The endoplasmic reticulum and mitochondria are main hubs of eukaryotic membrane biogenesis that rely on lipid exchange via membrane contact sites1–3, but the underpinning mechanisms remain poorly understood. In yeast, tethering and lipid transfer between the two organelles is mediated by the endoplasmic reticulum–mitochondria encounter structure (ERMES), a four-subunit complex of unresolved stoichiometry and architecture4–6. Here we determined the molecular organization of ERMES within Saccharomyces cerevisiae cells using integrative structural biology by combining quantitative live imaging, cryo-correlative microscopy, subtomogram averaging and molecular modelling.
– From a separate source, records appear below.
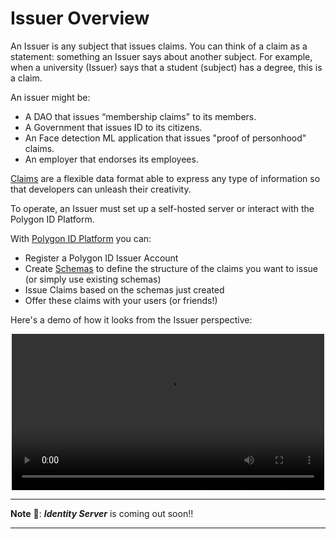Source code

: # Issuer Overview

An Issuer is any subject that issues claims. You can think of a claim as a statement: something an Issuer says about another subject. For example, when a university (Issuer) says that a student (subject) has a degree, this is a claim.

An issuer might be: 

- A DAO that issues “membership claims" to its members.
- A Government that issues ID to its citizens.
- An Face detection ML application that issues "proof of personhood" claims. 
- An employer that endorses its employees.

<a href="https://docs.iden3.io/protocol/claims-structure/" target="_blank">Claims</a> are a flexible data format able to express any type of information so that developers can unleash their creativity.

To operate, an Issuer must set up a self-hosted server or interact with the Polygon ID Platform. 

With [Polygon ID Platform](https://platform-test.polygonid.com/) you can: 

- Register a Polygon ID Issuer Account
- Create <a href="https://docs.iden3.io/protocol/claim-schema/" target="_blank">Schemas</a> to define the structure of the claims you want to issue (or simply use existing schemas)
- Issue Claims based on the schemas just created 
- Offer these claims with your users (or friends!)

Here's a demo of how it looks from the Issuer perspective:

<div align="center">
<video width="500"  controls>
  <source src="../../videos/pid-platform-intro.mp4" type="video/mp4">
</video>
</div>

---
**Note** &#128221;: ***Identity Server*** is coming out soon!!

---
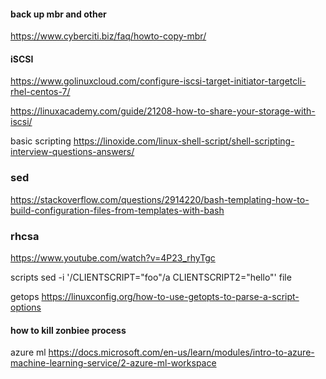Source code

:#### back up mbr and other 
https://www.cyberciti.biz/faq/howto-copy-mbr/

#### iSCSI
https://www.golinuxcloud.com/configure-iscsi-target-initiator-targetcli-rhel-centos-7/

https://linuxacademy.com/guide/21208-how-to-share-your-storage-with-iscsi/

basic scripting
https://linoxide.com/linux-shell-script/shell-scripting-interview-questions-answers/


### sed 
https://stackoverflow.com/questions/2914220/bash-templating-how-to-build-configuration-files-from-templates-with-bash

### rhcsa
https://www.youtube.com/watch?v=4P23_rhyTgc


scripts
sed -i '/CLIENTSCRIPT="foo"/a CLIENTSCRIPT2="hello"' file


getops 
https://linuxconfig.org/how-to-use-getopts-to-parse-a-script-options


#### how to kill zonbiee process

azure ml
https://docs.microsoft.com/en-us/learn/modules/intro-to-azure-machine-learning-service/2-azure-ml-workspace

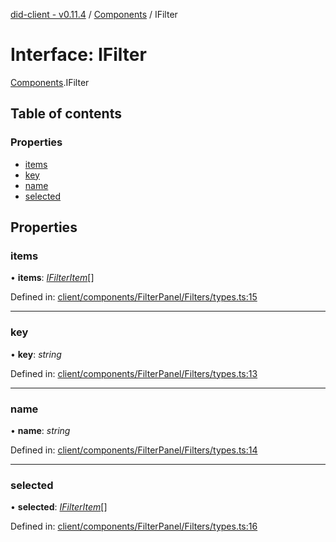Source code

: [did-client - v0.11.4](../README.md) / [Components](../modules/components.md) / IFilter

# Interface: IFilter

[Components](../modules/components.md).IFilter

## Table of contents

### Properties

- [items](components.ifilter.md#items)
- [key](components.ifilter.md#key)
- [name](components.ifilter.md#name)
- [selected](components.ifilter.md#selected)

## Properties

### items

• **items**: [*IFilterItem*](components.ifilteritem.md)[]

Defined in: [client/components/FilterPanel/Filters/types.ts:15](https://github.com/Puzzlepart/did/blob/dev/client/components/FilterPanel/Filters/types.ts#L15)

___

### key

• **key**: *string*

Defined in: [client/components/FilterPanel/Filters/types.ts:13](https://github.com/Puzzlepart/did/blob/dev/client/components/FilterPanel/Filters/types.ts#L13)

___

### name

• **name**: *string*

Defined in: [client/components/FilterPanel/Filters/types.ts:14](https://github.com/Puzzlepart/did/blob/dev/client/components/FilterPanel/Filters/types.ts#L14)

___

### selected

• **selected**: [*IFilterItem*](components.ifilteritem.md)[]

Defined in: [client/components/FilterPanel/Filters/types.ts:16](https://github.com/Puzzlepart/did/blob/dev/client/components/FilterPanel/Filters/types.ts#L16)
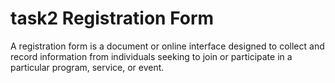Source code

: # task2 Registration Form
A registration form is a document or online interface designed to collect and record information from individuals seeking to join or participate in a particular program, service, or event.
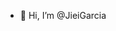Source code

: - 👋 Hi, I’m @JieiGarcia

<!---
JieiGarcia/JieiGarcia is a ✨ special ✨ repository because its `README.md` (this file) appears on your GitHub profile.
You can click the Preview link to take a look at your changes.
--->
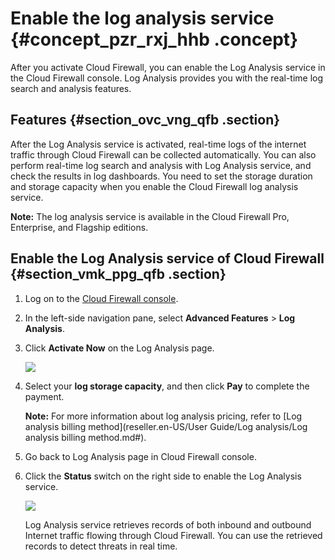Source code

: # Enable the log analysis service {#concept_pzr_rxj_hhb .concept}

After you activate Cloud Firewall, you can enable the Log Analysis service in the Cloud Firewall console. Log Analysis provides you with the real-time log search and analysis features.

## Features {#section_ovc_vng_qfb .section}

After the Log Analysis service is activated, real-time logs of the internet traffic through Cloud Firewall can be collected automatically. You can also perform real-time log search and analysis with Log Analysis service, and check the results in log dashboards. You need to set the storage duration and storage capacity when you enable the Cloud Firewall log analysis service.

**Note:** The log analysis service is available in the Cloud Firewall Pro, Enterprise, and Flagship editions.

## Enable the Log Analysis service of Cloud Firewall {#section_vmk_ppg_qfb .section}

1.  Log on to the [Cloud Firewall console](https://partners-intl.console.aliyun.com/#/cfwnext).
2.  In the left-side navigation pane, select **Advanced Features** \> **Log Analysis**.
3.  Click **Activate Now** on the Log Analysis page.

    ![](http://static-aliyun-doc.oss-cn-hangzhou.aliyuncs.com/assets/img/154091/155834414547616_en-US.png)

4.  Select your **log storage capacity**, and then click **Pay** to complete the payment.

    **Note:** For more information about log analysis pricing, refer to [Log analysis billing method](reseller.en-US/User Guide/Log analysis/Log analysis billing method.md#).

5.  Go back to Log Analysis page in Cloud Firewall console.
6.  Click the **Status** switch on the right side to enable the Log Analysis service.

    ![](http://static-aliyun-doc.oss-cn-hangzhou.aliyuncs.com/assets/img/154091/155834414547617_en-US.png)

    Log Analysis service retrieves records of both inbound and outbound Internet traffic flowing through Cloud Firewall. You can use the retrieved records to detect threats in real time.


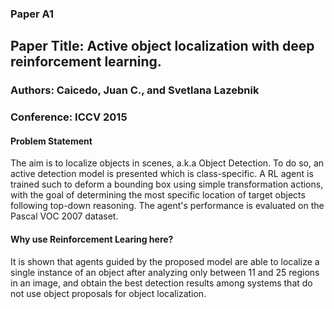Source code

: ### Paper A1
## Paper Title: Active object localization with deep reinforcement learning.
### Authors: Caicedo, Juan C., and Svetlana Lazebnik
### Conference: ICCV 2015

#### Problem Statement
The aim is to localize objects in scenes, a.k.a Object Detection. To do so, an active detection model is presented which is class-specific. A RL agent is trained such to deform a bounding box using simple transformation actions, with the goal of determining the most specific location of target objects following top-down reasoning. The agent's performance is evaluated on the Pascal VOC 2007 dataset. 

#### Why use Reinforcement Learing here?
It is shown that agents guided by the proposed model are able to localize a single instance of an object after analyzing only between 11 and 25 regions in an image, and obtain the best detection results among systems that do not use object proposals for object localization.


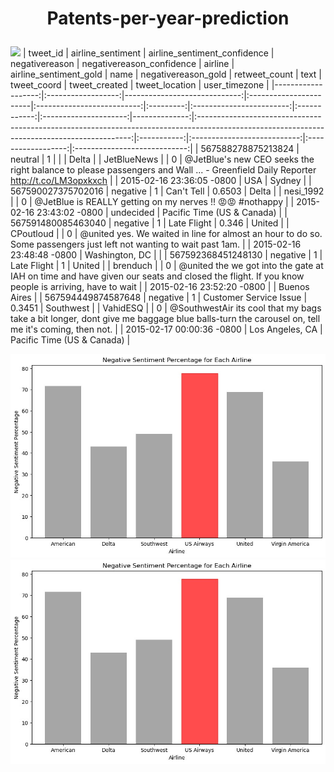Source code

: # <p align="center"><b>Patents-per-year-prediction</b></p>
![](https://th.bing.com/th/id/R.019d61d420fd85de87d1f013d9f89762?rik=UpY1vmSOe8wLww&riu=http%3a%2f%2fkeimeigakkan-h.ed.jp%2fwordpress%2fwp-content%2fuploads%2f2021%2f05%2fmy_0724twitter05.jpg&ehk=G5uYYB7qjgrRP0Kv4wV4FHr%2bvixV6TMn0KYa1rp3QjI%3d&risl=&pid=ImgRaw&r=0)
| tweet_id           | airline_sentiment | airline_sentiment_confidence | negativereason         | negativereason_confidence | airline   | airline_sentiment_gold | name        | negativereason_gold | retweet_count | text                                                                                                                                       | tweet_coord | tweet_created              | tweet_location    | user_timezone               |
|-------------------:|:------------------:|-----------------------------:|:-----------------------|:--------------------------:|:---------:|:------------------------:|:------------:|:---------------------:|--------------:|:-------------------------------------------------------------------------------------------------------------------------------------------:|:-----------:|:---------------------------:|:------------------:|:----------------------------:|
| 567588278875213824 | neutral            |                            1 |                        |                           |   Delta   |                          | JetBlueNews |                       |             0 | @JetBlue's new CEO seeks the right balance to please passengers and Wall ... - Greenfield Daily Reporter http://t.co/LM3opxkxch              |             | 2015-02-16 23:36:05 -0800 | USA               | Sydney                      |
| 567590027375702016 | negative           |                            1 | Can't Tell             |                        0.6503 |   Delta   |                          | nesi_1992   |                       |             0 | @JetBlue is REALLY getting on my nerves !! 😡😡 #nothappy                                                                                  |             | 2015-02-16 23:43:02 -0800 | undecided         | Pacific Time (US & Canada) |
| 567591480085463040 | negative           |                            1 | Late Flight            |                     0.346   |  United   |                          | CPoutloud   |                       |             0 | @united yes. We waited in line for almost an hour to do so. Some passengers just left not wanting to wait past 1am.                        |             | 2015-02-16 23:48:48 -0800 | Washington, DC    |                              |
| 567592368451248130 | negative           |                            1 | Late Flight            |                            1 |  United   |                          | brenduch    |                       |             0 | @united the we got into the gate at IAH on time and have given our seats and closed the flight. If you know people is arriving, have to wait |             | 2015-02-16 23:52:20 -0800 |                  | Buenos Aires                |
| 567594449874587648 | negative           |                            1 | Customer Service Issue |                        0.3451 | Southwest |                          | VahidESQ    |                       |             0 | @SouthwestAir its cool that my bags take a bit longer, dont give me baggage blue balls-turn the carousel on, tell me it's coming, then not.  |             | 2015-02-17 00:00:36 -0800 | Los Angeles, CA   | Pacific Time (US & Canada) |

<img src="Bar_Plot.jpg" alt="Bar Plot" width="2000"/>![](Bar_Plot.jpg)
We found that ERMES assembles into approximately 25 discrete bridge-like complexes distributed irregularly across a contact site. Each bridge consists of three synaptotagmin-like mitochondrial lipid binding protein domains oriented in a zig-zag arrangement. Our molecular model of ERMES reveals a pathway for lipids. These findings resolve the in situ supramolecular architecture of a major inter-organelle lipid transfer machinery and provide a basis for the mechanistic understanding of lipid fluxes in eukaryotic cells.

Suggested Citation

  • Michael R. Wozny & Andrea Luca & Dustin R. Morado & Andrea Picco & Rasha Khaddaj & Pablo Campomanes & Lazar Ivanović & Patrick C. Hoffmann & Elizabeth A. Miller & Stefano Vanni & Wanda Kukulski, 2023. "In situ architecture of the ER–mitochondria encounter structure," Nature, Nature, vol. 618(7963), pages 188-192, June.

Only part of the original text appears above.